PHP: How to call a function with Parameters and accept return value from another URL/Website

Posted on 2016-12-01
Last Modified: 2016-12-02
I have a two websites both running my PHP modules.
Website-1 requires to make a call to a particular PHP function on website-2 with few parameters.
How do I do this in the simplest manner.

Website-1 uses
PHP Version 5.2.17
Question by:Allan_Fernandes
LVL 83

Expert Comment

by:Dave Baldwin
ID: 41908435
You can only 'call' a PHP file on the second host.  There are two methods, GET and POST.  GET is a normal link like you see in your address bar.  It can have the parameters in the query string that is at the end of it.  POST is usually generated by an HTML form.  The parameters are in the form fields.

How are you 'calling' the PHP page on the second site?  You would normally have to duplicate that on the first site for it to work properly.
LVL 54

Expert Comment

by:Julian Hansen
ID: 41908483
Is this

- Server to Server
- Client to server

Option 1
Your PHP script on Server1 needs to call a PHP service on another Server.
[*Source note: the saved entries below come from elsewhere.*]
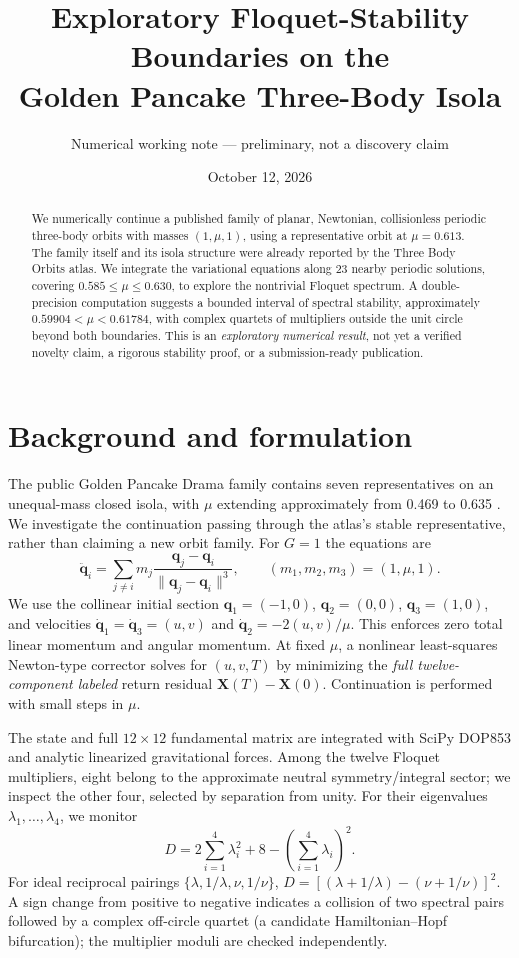 \documentclass[10pt]{article}
\title{Exploratory Floquet-Stability Boundaries on the\\ Golden Pancake Three-Body Isola}
\author{Numerical working note --- preliminary, not a discovery claim}
\date{October 12, 2026}
\begin{document}
\maketitle
\vspace{-1em}
\begin{abstract}
We numerically continue a published family of planar, Newtonian, collisionless periodic three-body orbits with masses $(1,\mu,1)$, using a representative orbit at $\mu=0.613$. The family itself and its isola structure were already reported by the Three Body Orbits atlas. We integrate the variational equations along 23 nearby periodic solutions, covering $0.585\leq\mu\leq0.630$, to explore the nontrivial Floquet spectrum. A double-precision computation suggests a bounded interval of spectral stability, approximately $0.59904<\mu<0.61784$, with complex quartets of multipliers outside the unit circle beyond both boundaries. This is an \emph{exploratory numerical result}, not yet a verified novelty claim, a rigorous stability proof, or a submission-ready publication.
\end{abstract}
\section{Background and formulation}
The public Golden Pancake Drama family contains seven representatives on an unequal-mass closed isola, with $\mu$ extending approximately from 0.469 to 0.635 \cite{atlasfamily,atlasabout}. We investigate the continuation passing through the atlas's stable representative, rather than claiming a new orbit family. For $G=1$ the equations are
\begin{equation}
 \ddot{\mathbf q}_i = \sum_{j\ne i}m_j\frac{\mathbf q_j-\mathbf q_i}{\lVert \mathbf q_j-\mathbf q_i\rVert^3},\qquad (m_1,m_2,m_3)=(1,\mu,1).
\end{equation}
We use the collinear initial section $\mathbf q_1=(-1,0)$, $\mathbf q_2=(0,0)$, $\mathbf q_3=(1,0)$, and velocities $\dot{\mathbf q}_1=\dot{\mathbf q}_3=(u,v)$ and $\dot{\mathbf q}_2=-2(u,v)/\mu$. This enforces zero total linear momentum and angular momentum. At fixed $\mu$, a nonlinear least-squares Newton-type corrector solves for $(u,v,T)$ by minimizing the \emph{full twelve-component labeled} return residual $\mathbf X(T)-\mathbf X(0)$. Continuation is performed with small steps in $\mu$.

The state and full $12\times12$ fundamental matrix are integrated with SciPy DOP853 and analytic linearized gravitational forces. Among the twelve Floquet multipliers, eight belong to the approximate neutral symmetry/integral sector; we inspect the other four, selected by separation from unity. For their eigenvalues $\lambda_1,\ldots,\lambda_4$, we monitor
\begin{equation}
 D=2\sum_{i=1}^4\lambda_i^2+8-\left(\sum_{i=1}^4\lambda_i\right)^2.
\end{equation}
For ideal reciprocal pairings $\{\lambda,1/\lambda,\nu,1/\nu\}$, $D=[(\lambda+1/\lambda)-(\nu+1/\nu)]^2$. A sign change from positive to negative indicates a collision of two spectral pairs followed by a complex off-circle quartet (a candidate Hamiltonian--Hopf bifurcation); the multiplier moduli are checked independently.
\end{document}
The exchange is done between the servers without involving the client (Browser)

Option 2
The HTML page POSTS to the server either using a standard Form post or by means of an AJAX (CORS) request

Which one you use depends on the following

- Where do you need the data
- Do you need to stay on the same page or will you transition between pages
- When you "call" to server 2 - is this to get data or to interact with the server as if you had browsed to it.
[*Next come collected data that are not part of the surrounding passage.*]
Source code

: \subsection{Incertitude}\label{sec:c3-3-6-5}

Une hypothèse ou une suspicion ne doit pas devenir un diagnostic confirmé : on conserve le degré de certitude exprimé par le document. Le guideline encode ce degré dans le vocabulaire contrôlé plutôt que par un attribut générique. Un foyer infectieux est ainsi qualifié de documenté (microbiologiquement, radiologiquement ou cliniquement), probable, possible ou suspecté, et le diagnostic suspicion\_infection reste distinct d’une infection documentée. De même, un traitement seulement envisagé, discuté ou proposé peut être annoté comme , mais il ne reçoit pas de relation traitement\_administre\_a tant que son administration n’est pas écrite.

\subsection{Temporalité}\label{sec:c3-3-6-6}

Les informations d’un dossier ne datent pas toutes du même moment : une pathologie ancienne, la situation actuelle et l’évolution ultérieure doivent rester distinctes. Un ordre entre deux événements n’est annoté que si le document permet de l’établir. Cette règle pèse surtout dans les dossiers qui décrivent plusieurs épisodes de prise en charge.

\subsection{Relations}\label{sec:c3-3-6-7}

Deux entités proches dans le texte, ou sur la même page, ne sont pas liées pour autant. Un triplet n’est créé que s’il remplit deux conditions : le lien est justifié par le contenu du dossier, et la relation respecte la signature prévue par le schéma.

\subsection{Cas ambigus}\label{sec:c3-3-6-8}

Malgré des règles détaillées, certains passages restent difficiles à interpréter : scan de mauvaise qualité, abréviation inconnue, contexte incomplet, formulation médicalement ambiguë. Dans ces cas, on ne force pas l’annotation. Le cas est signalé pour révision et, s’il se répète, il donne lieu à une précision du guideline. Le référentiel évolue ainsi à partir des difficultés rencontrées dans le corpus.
There is not enough information in your question to give a definitive answer - can you elaborate.

Author Comment

ID: 41908489
I had checked the syntax of _Get and what it seems like it can call only within that PHP module.
like I am already using

echo $_GET["job"]($_GET["args"]);

But if I want to use it thus it is not working

echo $_GET["http://nnn.nnn.nnn/Regpath/Register.php?job=ChkOnlineRegistration&args=".$wRecvText]

I cannot duplicate the PHP module on WebSite-1 because it is being used by my Web Development team.
Whereas Website-2 is a VPS handled only by me. It consists of my critical code.
I want the liberty to move Website-2 as and when I want therefore Website-1 is the stable front for my application's communications.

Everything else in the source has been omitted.